Neil Stephenson has written a new book. In an interview with PC Magazine, he talks about the problems with social media:
We’ve turned over our perception of what’s real to algorithmically driven systems that are designed not to have humans in the loop, because if humans are in the loop they’re not scalable and if they’re not scalable they can’t make tons and tons of money.
I think more social networks should do things that don’t scale, prioritizing safety over profit. For example, in Micro.blog the featured posts in Discover are curated by humans instead of algorithms.
Significant parts of Facebook and Twitter run unattended. There was more pushback against Facebook last week after they refused to remove the edited Nancy Pelosi video, choosing instead to try to educate users that the video was fake. Monika Bickert, Facebook’s vice president of global policy management, went on CNN to defend their decision. She described how Facebook works with fact-checking organizations to independently confirm whether something is accurate:
As soon as we get a rating from them that content is false, then we dramatically reduce the distribution of that content, and we let people know that it is false so they can make an informed choice.
I signed in to Facebook to try to understand what they had done.
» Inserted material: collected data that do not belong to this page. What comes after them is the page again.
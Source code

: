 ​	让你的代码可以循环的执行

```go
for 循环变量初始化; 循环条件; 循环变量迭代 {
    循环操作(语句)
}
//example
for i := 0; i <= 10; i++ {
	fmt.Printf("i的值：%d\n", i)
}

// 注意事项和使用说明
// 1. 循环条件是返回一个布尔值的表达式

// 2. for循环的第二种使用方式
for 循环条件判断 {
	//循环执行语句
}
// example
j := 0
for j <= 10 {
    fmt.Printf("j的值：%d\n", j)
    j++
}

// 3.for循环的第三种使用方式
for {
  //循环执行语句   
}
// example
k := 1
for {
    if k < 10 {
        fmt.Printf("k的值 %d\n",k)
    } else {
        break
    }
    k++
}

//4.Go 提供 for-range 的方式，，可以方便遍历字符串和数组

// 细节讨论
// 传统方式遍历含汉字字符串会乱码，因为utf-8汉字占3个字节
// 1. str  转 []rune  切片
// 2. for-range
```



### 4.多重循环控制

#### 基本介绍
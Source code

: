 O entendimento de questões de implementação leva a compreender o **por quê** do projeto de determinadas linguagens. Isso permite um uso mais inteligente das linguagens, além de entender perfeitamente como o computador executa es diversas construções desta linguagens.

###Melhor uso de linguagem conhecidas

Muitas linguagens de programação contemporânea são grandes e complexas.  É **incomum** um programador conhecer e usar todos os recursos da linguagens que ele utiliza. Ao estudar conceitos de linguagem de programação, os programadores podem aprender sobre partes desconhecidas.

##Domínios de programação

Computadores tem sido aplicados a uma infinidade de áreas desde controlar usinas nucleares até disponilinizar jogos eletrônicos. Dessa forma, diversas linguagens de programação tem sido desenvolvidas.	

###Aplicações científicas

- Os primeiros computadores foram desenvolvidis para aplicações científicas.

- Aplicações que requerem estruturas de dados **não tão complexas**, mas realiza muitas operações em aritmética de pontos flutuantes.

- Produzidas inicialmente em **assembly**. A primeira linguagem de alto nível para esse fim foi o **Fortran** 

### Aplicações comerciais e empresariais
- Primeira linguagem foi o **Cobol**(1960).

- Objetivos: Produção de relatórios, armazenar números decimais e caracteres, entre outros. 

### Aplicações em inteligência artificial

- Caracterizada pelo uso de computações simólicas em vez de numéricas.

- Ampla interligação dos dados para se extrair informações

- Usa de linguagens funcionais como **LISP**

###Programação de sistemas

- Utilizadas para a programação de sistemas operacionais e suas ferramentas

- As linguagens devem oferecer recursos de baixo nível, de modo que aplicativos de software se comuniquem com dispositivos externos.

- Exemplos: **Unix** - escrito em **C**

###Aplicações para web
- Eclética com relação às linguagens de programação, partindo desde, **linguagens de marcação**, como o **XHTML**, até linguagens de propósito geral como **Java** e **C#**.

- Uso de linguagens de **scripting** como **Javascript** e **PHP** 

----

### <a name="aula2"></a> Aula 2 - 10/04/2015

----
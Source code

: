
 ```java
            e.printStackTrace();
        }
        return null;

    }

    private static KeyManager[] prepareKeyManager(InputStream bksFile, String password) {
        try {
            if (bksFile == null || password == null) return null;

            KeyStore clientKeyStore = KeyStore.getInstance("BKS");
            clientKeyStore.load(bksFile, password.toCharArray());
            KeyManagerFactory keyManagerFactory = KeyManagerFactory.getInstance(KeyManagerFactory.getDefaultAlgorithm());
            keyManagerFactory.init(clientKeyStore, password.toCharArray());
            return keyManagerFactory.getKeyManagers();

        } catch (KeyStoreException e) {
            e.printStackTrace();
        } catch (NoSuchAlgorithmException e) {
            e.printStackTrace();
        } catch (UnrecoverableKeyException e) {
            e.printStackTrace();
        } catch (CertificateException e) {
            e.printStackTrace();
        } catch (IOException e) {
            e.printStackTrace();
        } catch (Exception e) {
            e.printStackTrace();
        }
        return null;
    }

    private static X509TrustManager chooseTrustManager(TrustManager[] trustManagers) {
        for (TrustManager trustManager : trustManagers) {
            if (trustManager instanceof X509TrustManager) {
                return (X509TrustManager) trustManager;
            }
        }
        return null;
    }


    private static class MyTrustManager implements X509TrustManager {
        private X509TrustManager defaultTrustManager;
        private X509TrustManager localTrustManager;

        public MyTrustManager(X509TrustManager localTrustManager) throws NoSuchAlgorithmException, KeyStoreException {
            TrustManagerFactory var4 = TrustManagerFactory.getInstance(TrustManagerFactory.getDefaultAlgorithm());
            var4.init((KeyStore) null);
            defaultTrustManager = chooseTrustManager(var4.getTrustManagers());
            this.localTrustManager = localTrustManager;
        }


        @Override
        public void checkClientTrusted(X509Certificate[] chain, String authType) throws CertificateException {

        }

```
I actually had trouble finding the video at first, maybe because none of my friends on Facebook had shared it. Searching for Nancy Pelosi did include Facebook groups such as “Nancy Pelosi is Insane” and “Americans Against Nancy Pelosi”, featured prominently in the search results. I finally found the video, but there was no callout that it was fake. (The version I saw was captured with a camera pointed at the video playing elsewhere, likely confusing Facebook’s algorithm for finding an exact copy of the video.)
Facebook is trying to solve this problem, but it’s a band-aid on a system that is working as designed to surface “relevant” content for more ad views. It’s not enough.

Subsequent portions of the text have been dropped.